Your answer must consist of the records exactly as given, with no pictures included.
───── Exercise material ─────
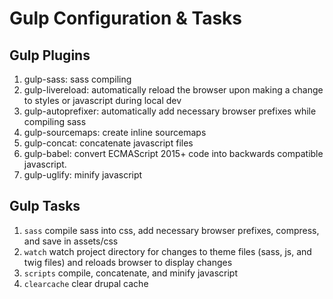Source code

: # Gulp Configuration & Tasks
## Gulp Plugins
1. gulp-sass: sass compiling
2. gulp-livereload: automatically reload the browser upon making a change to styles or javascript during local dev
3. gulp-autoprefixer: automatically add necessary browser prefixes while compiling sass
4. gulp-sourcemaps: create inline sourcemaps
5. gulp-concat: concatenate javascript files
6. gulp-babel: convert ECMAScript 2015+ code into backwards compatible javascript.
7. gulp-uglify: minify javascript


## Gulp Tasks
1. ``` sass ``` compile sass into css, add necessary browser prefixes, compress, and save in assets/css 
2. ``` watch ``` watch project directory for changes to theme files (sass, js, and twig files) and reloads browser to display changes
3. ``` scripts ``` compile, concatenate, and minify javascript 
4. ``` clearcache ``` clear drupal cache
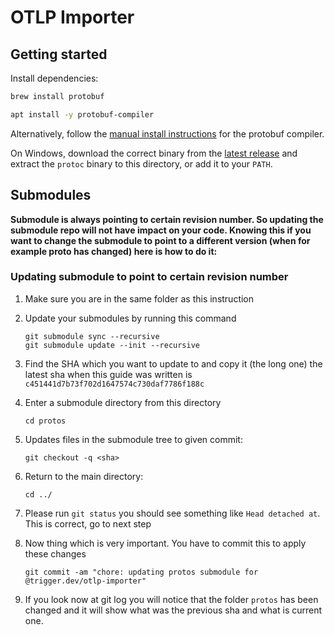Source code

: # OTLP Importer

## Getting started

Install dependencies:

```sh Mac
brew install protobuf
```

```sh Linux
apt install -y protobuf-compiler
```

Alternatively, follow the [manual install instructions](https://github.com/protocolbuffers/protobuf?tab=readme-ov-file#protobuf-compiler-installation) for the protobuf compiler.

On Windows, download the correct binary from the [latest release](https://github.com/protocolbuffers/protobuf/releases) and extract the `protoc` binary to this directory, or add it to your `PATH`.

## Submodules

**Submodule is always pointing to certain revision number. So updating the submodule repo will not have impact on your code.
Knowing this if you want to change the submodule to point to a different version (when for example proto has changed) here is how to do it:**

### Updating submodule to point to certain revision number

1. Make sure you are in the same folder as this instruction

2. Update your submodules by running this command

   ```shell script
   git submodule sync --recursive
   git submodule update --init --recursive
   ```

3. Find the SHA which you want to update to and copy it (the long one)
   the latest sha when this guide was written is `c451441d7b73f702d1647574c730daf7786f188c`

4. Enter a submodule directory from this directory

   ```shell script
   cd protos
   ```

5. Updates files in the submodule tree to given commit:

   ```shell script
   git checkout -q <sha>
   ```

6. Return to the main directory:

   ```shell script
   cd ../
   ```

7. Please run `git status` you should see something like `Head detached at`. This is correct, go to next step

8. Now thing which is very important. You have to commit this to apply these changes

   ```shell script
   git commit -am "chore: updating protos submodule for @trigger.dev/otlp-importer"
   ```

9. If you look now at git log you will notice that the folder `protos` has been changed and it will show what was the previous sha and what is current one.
─────
Finished exercise –
Source code

: # Gulp Configuration & Tasks
## Gulp Plugins
1. gulp-sass: sass compiling
2. gulp-livereload: automatically reload the browser upon making a change to styles or javascript during local dev
3. gulp-autoprefixer: automatically add necessary browser prefixes while compiling sass
4. gulp-sourcemaps: create inline sourcemaps
5. gulp-concat: concatenate javascript files
6. gulp-babel: convert ECMAScript 2015+ code into backwards compatible javascript.
7. gulp-uglify: minify javascript


## Gulp Tasks
1. ``` sass ``` compile sass into css, add necessary browser prefixes, compress, and save in assets/css 
2. ``` watch ``` watch project directory for changes to theme files (sass, js, and twig files) and reloads browser to display changes
3. ``` scripts ``` compile, concatenate, and minify javascript 
4. ``` clearcache ``` clear drupal cache
Source code

: # OTLP Importer

## Getting started

Install dependencies:

```sh Mac
brew install protobuf
```

```sh Linux
apt install -y protobuf-compiler
```

Alternatively, follow the [manual install instructions](https://github.com/protocolbuffers/protobuf?tab=readme-ov-file#protobuf-compiler-installation) for the protobuf compiler.

On Windows, download the correct binary from the [latest release](https://github.com/protocolbuffers/protobuf/releases) and extract the `protoc` binary to this directory, or add it to your `PATH`.

## Submodules

**Submodule is always pointing to certain revision number. So updating the submodule repo will not have impact on your code.
Knowing this if you want to change the submodule to point to a different version (when for example proto has changed) here is how to do it:**

### Updating submodule to point to certain revision number

1. Make sure you are in the same folder as this instruction

2. Update your submodules by running this command

   ```shell script
   git submodule sync --recursive
   git submodule update --init --recursive
   ```

3. Find the SHA which you want to update to and copy it (the long one)
   the latest sha when this guide was written is `c451441d7b73f702d1647574c730daf7786f188c`

4. Enter a submodule directory from this directory

   ```shell script
   cd protos
   ```

5. Updates files in the submodule tree to given commit:

   ```shell script
   git checkout -q <sha>
   ```

6. Return to the main directory:

   ```shell script
   cd ../
   ```

7. Please run `git status` you should see something like `Head detached at`. This is correct, go to next step

8. Now thing which is very important. You have to commit this to apply these changes

   ```shell script
   git commit -am "chore: updating protos submodule for @trigger.dev/otlp-importer"
   ```

9. If you look now at git log you will notice that the folder `protos` has been changed and it will show what was the previous sha and what is current one.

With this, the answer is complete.